Pas maintenant, pas comme ça
Existait-il une solution idoine pour reprendre « contact » avec le monde réel ? Difficile à dire. Mais cette vidéo et le message véhiculé dedans n’étaient pas ce dont les supporters parisiens avaient besoin. Pas maintenant. Pas comme ça. En choisissant sa propre boîte de communication dans un exercice préparé plutôt que de choisir un média traditionnel qui apporterait le débat contradictoire, Presnel Kimpembe a choisi la communication pure et dure. Une solution de facilité, quelque part. Sincère pour certains, maladroite pour la grande majorité et qui donne encore l’impression que le club ne sait pas comment mener sa barque dans une période de tempête noire. Depuis mercredi, seul Antero Henrique a pris la parole publiquement, mais c’était pour fustiger la sortie nocturne d’Adrien Rabiot le soir du match… Un détail dont tout le monde se fout. Depuis, les joueurs utilisent les réseaux sociaux de leur propre initiative pour communiquer, et le club ne semble rien maîtriser, comme dépassé par les événements. Kylian Mbappé, lui, a choisi Téléfoot pour se livrer dans un exercice qui ressemble, malgré tout, à de la communication. Les joueurs ont sans doute besoin d’extérioriser ce cataclysme. De mettre des mots. D’expliquer l’inexplicable. Personne ne le nie, mais la cassure est immense.
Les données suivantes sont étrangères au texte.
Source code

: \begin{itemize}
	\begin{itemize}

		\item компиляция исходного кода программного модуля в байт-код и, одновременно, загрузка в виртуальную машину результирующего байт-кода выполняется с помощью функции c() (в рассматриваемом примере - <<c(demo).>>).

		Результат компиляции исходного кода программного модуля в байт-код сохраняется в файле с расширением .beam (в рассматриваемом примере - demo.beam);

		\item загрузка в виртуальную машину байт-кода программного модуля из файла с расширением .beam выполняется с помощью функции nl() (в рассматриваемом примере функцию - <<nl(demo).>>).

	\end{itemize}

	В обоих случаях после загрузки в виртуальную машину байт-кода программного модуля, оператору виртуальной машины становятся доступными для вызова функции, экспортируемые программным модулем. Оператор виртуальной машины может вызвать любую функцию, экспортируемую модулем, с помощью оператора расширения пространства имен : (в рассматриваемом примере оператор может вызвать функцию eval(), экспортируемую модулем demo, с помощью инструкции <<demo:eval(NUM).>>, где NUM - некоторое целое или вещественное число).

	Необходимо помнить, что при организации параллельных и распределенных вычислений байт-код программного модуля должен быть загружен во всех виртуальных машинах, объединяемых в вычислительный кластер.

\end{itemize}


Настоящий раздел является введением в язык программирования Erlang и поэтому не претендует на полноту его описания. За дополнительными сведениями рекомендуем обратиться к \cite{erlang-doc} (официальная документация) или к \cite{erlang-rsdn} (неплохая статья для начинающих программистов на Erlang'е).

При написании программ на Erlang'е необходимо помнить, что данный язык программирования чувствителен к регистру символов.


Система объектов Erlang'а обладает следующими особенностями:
« Qui me trompe une fois, honte à lui. Qui me trompe deux fois, honte à moi »
Quelle attitude adopter ? Le mutisme général sans doute. D’autant que le silence n’est pas un oubli. Contre Manchester United, les joueurs parisiens n’ont pas seulement perdu un match retour de Ligue des champions. Ils ont perdu la confiance de ceux qui les aiment et qui ne demandent rien en retour si ce n’est un minimum d’implication. De respect. De droiture. Dès lors, les expressions « suffisance » ou « pris ce match à la légère » sonnent comme des bombes auditives. Une trahison. À la limite, il aurait été plus compréhensible d’avancer une forme de peur deux ans après Barcelone. Ce serait humain au fond. Encore que. Mais de la suffisance et de la légèreté, non. C’est pire que tout. Et l’assumer publiquement dans un exercice de communication préparé tend à limiter la sincérité du message.
Depuis mercredi soir, les supporters du PSG n’ont pas envie d’entendre pourquoi ni comment le séisme est arrivé. Il est arrivé. Point. Il est donc difficile de pardonner, de refaire confiance, de s’aimer comme si la page allait être facile à tourner. Dans un couple, une faute grave peut être pardonnée. À la deuxième en général, chacun reprend sa liberté. Dans la vie d’un supporter, ce n’est malheureusement pas possible. Plus c’est dur, plus il reste accroché parce que c’est son sacerdoce. Il pardonnera peut-être, avec le temps. Il se relèvera sans doute. Mais il n’oubliera jamais. « Qui me trompe une fois, honte à lui. Qui me trompe deux fois, honte à moi. » Les joueurs du PSG regagneront, avec le temps, l’amour des leurs à l’endroit où ils ont tout perdu : sur le terrain. D’ici là, leur monde doit être le silence.